7th March 2016
The information from this page was supplied to Enlighten by Caterham Group
Core materials refer to the central component of a sandwich construction. Usually a sandwich structure consists of two relatively thin, stiff and strong faces separated by a relatively thick lightweight core, for instance, honeycomb, balsa or foam cores. The purpose of sandwich structure is to achieve a stiff and simultaneously light component.
Depending on the purpose the materials can vary; however the most important characteristics for sandwich structures are:
• They are lightweight compared to metallics
• Have high stiffness
• Cost effective compared to other composite structures
When considering using core materials for specific applications, the production technology used for the sandwich structure is crucial, for example, wet-layup, prepreg, infusion, etc.
At Caterham Composites, we use core materials in numerous industries in order to use the advantages of stiffness and lightweight. For instance core materials have been used in our motorsport project to protect the driver (stiffness) and at the same time save weight in order to distribute the weight where it is most efficient.
As mentioned, the advantages of core materials are its stiffness and strength on the one side and its light weight on the other side; without increasing the weight dramatically, higher stiffness and strength can be achieved. Also, sandwich constructions function as a thermal insulation or thermal transfer, depending on the materials used. Moreover, the dampening of vibration and noise is another significant benefit provided by core materials. Last but not least, the filling of hollow spaces limits water ingression.
However, core materials can have some disadvantages as well depending on the material used for production. For instance, solid laminates offer better resistance to damage and damage tolerance than a core structure; however, they are significantly heavier.
Core materials are essential in numerous industry segments, for example within the marine, aerospace and motorsport markets. Sandwich structures are used for producing boat hulls, car hoods and other body part, aircraft panels, etc.
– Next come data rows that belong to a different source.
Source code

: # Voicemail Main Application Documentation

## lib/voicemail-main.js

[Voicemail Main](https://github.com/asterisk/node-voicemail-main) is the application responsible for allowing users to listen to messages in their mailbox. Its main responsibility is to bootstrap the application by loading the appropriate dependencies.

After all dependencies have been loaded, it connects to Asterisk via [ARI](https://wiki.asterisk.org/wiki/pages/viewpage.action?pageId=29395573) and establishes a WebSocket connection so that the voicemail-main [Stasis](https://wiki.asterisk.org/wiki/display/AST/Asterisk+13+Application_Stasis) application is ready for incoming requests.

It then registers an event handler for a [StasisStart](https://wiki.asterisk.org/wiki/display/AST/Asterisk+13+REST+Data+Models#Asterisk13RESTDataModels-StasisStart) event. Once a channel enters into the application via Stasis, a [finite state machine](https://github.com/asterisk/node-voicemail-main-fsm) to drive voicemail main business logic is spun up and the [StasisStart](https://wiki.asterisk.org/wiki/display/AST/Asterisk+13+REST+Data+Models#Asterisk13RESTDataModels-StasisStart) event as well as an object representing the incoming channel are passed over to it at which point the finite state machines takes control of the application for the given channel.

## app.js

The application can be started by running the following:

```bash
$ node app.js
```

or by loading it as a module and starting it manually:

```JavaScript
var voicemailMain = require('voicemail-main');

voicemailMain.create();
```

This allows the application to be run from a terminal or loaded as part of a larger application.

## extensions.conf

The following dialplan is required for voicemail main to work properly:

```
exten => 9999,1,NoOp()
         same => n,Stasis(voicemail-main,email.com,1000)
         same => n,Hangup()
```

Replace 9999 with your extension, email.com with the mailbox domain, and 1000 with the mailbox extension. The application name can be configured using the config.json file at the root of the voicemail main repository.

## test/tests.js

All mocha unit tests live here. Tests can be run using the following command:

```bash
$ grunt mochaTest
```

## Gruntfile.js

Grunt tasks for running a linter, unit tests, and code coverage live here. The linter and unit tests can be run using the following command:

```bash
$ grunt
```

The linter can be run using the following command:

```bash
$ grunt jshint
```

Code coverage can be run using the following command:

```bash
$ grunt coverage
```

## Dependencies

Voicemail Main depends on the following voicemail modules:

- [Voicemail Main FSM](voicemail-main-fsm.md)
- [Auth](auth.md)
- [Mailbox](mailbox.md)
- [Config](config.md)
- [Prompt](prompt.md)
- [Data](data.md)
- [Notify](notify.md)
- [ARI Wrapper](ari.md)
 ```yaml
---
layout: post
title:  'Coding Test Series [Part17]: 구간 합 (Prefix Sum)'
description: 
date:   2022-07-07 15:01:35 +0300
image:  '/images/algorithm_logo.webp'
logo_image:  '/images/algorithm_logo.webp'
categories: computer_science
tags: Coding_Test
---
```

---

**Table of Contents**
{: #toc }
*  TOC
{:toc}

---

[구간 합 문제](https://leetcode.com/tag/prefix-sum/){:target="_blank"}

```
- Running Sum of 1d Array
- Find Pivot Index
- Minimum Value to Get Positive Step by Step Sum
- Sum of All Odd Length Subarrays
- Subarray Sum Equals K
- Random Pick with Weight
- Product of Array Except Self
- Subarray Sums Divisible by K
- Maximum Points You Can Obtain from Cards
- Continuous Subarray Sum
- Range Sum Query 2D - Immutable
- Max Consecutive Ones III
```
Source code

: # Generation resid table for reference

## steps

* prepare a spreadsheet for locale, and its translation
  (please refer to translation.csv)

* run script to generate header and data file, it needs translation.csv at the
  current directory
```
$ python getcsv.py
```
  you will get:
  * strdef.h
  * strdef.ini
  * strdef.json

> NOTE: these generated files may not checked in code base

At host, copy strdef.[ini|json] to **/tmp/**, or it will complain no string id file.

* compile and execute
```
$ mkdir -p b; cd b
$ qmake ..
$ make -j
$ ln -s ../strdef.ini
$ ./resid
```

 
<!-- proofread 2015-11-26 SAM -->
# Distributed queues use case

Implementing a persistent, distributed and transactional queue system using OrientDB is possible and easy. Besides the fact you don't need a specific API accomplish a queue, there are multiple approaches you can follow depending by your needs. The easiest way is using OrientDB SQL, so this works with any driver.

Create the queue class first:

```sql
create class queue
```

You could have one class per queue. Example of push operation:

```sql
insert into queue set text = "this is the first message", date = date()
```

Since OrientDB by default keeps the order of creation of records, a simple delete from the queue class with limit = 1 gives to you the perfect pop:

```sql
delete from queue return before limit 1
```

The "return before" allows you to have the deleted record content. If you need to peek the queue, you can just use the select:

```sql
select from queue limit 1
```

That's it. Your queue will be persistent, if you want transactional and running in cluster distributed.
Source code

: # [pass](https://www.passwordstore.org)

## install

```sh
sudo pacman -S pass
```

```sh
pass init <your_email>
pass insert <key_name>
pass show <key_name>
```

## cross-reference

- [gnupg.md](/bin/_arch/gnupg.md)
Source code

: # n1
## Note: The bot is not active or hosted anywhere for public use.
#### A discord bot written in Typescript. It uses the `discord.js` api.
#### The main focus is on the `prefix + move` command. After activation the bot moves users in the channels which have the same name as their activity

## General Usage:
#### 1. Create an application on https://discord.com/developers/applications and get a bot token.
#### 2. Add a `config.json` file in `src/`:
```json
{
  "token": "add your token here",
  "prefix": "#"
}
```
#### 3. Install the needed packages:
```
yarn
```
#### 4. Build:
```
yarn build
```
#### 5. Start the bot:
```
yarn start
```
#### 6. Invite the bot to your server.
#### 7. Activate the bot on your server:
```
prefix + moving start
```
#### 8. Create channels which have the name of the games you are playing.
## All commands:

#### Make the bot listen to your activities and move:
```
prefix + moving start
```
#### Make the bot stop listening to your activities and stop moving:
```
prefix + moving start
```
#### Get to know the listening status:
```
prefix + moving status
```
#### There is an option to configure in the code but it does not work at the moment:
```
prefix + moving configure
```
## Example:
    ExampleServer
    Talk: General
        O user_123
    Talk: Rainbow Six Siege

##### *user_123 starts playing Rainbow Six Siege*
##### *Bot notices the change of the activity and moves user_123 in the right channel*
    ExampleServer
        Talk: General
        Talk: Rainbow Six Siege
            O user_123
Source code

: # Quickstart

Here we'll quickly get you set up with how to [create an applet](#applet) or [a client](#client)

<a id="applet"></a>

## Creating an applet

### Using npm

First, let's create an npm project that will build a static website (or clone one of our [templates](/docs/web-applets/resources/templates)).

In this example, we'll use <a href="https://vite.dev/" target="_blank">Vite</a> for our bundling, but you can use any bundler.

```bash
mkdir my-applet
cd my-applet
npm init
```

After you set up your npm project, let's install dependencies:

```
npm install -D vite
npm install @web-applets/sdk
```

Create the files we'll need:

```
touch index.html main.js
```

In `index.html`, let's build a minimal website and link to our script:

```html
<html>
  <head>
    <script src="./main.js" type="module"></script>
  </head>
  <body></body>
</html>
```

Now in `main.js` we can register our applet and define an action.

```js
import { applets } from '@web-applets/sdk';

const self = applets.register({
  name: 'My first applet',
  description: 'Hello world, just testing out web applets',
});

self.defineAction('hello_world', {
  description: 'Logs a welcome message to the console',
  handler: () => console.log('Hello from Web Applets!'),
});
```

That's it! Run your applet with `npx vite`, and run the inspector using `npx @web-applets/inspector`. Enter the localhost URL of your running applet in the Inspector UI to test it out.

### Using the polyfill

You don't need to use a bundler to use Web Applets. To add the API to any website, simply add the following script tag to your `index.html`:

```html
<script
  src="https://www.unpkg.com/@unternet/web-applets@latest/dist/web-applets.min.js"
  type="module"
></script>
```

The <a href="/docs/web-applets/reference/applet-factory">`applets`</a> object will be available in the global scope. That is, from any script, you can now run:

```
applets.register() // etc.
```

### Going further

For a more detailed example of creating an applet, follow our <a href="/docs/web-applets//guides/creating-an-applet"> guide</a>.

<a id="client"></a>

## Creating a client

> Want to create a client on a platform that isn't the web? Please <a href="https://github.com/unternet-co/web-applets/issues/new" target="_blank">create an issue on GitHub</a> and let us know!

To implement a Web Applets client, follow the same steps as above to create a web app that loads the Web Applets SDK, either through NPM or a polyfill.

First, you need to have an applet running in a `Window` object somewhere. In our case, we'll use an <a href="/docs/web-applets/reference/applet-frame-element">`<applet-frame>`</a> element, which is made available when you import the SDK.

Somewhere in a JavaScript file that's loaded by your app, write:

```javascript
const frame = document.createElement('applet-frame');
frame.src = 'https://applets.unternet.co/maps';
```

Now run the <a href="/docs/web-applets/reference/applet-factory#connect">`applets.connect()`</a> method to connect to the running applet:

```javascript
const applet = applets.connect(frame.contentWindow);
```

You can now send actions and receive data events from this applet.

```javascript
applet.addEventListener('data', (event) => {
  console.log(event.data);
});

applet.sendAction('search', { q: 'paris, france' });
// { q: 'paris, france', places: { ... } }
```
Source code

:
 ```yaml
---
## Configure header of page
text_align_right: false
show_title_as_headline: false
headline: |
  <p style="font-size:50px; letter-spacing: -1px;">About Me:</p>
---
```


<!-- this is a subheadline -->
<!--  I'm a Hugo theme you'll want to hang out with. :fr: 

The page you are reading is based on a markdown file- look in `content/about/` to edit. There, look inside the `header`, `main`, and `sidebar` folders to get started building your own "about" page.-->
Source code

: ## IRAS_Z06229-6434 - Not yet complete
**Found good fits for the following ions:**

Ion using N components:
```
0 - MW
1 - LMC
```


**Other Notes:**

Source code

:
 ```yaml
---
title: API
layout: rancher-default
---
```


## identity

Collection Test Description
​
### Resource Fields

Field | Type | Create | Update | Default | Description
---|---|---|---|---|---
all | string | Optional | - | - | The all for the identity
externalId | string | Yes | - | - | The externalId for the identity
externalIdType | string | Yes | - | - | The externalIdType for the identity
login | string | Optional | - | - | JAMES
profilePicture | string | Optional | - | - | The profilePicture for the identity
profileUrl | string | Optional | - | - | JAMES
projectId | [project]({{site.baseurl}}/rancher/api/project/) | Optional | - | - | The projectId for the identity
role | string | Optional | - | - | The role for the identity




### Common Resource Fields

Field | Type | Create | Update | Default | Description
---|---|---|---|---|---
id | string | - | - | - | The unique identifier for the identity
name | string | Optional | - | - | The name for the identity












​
As various markets became aware of the benefits of using core materials, the demand increases, a trend likely to continue.
Gordon Murray Design’s iStream based vehicles make use of composite sandwich panels
Resulting from the tremendous benefits of core materials and the possibility to vary materials according to product requirements, core materials are preferred because of its:
• Thermal insulation/ thermal transfer
• Dampening of vibration and noise
• Water ingress prevention (Resulting from filling the hollow spaces)
Honeycomb is a well known core used to build sandwich structure. The name originates from the structure of honeycombs built by bees to store honey. Honeycombs and flexcores are used in many applications, for example chassis of modern Formula One cars use honeycomb sandwich structures. The honeycomb, flexcores and nomex are sandwiched between two carbon skins with the purpose of creating a very stiff and strong structure that offers protection to the driver in case of a severe crash.
The usage of honeycomb sandwich structures is advantageous. First and foremost the material itself is very light and a wide variety of materials can be used, for instance carbon, paper, aluminum, etc. Additionally, the core has a high strength to weight ratio and a very good compressive strength. The sheets of honeycomb can be available in different thicknesses and densities and can be deformed to follow the shape of the tool where the component will be laminated.
The major disadvantage of honeycomb cores is its price; the material is very expensive. Furthermore, corrosion can be another pitfall of honeycombs.
The aluminum honeycomb for instance is available in different aluminum grades with specific material properties and thus can be applied as required. However, the material used has a significant effect on the price. The possibility of adapting the grades to required output is a tremendous advantage in diverse markets. The trend of its usage in the Formula One is increasing as well as for the aerospace segment for aircraft components.
As a result honeycomb is a preferred core material that is advantageous because of:
• High strength to weight ratio
• Good compressive strength
• Various materials (carbon, aluminum, paper, etc.)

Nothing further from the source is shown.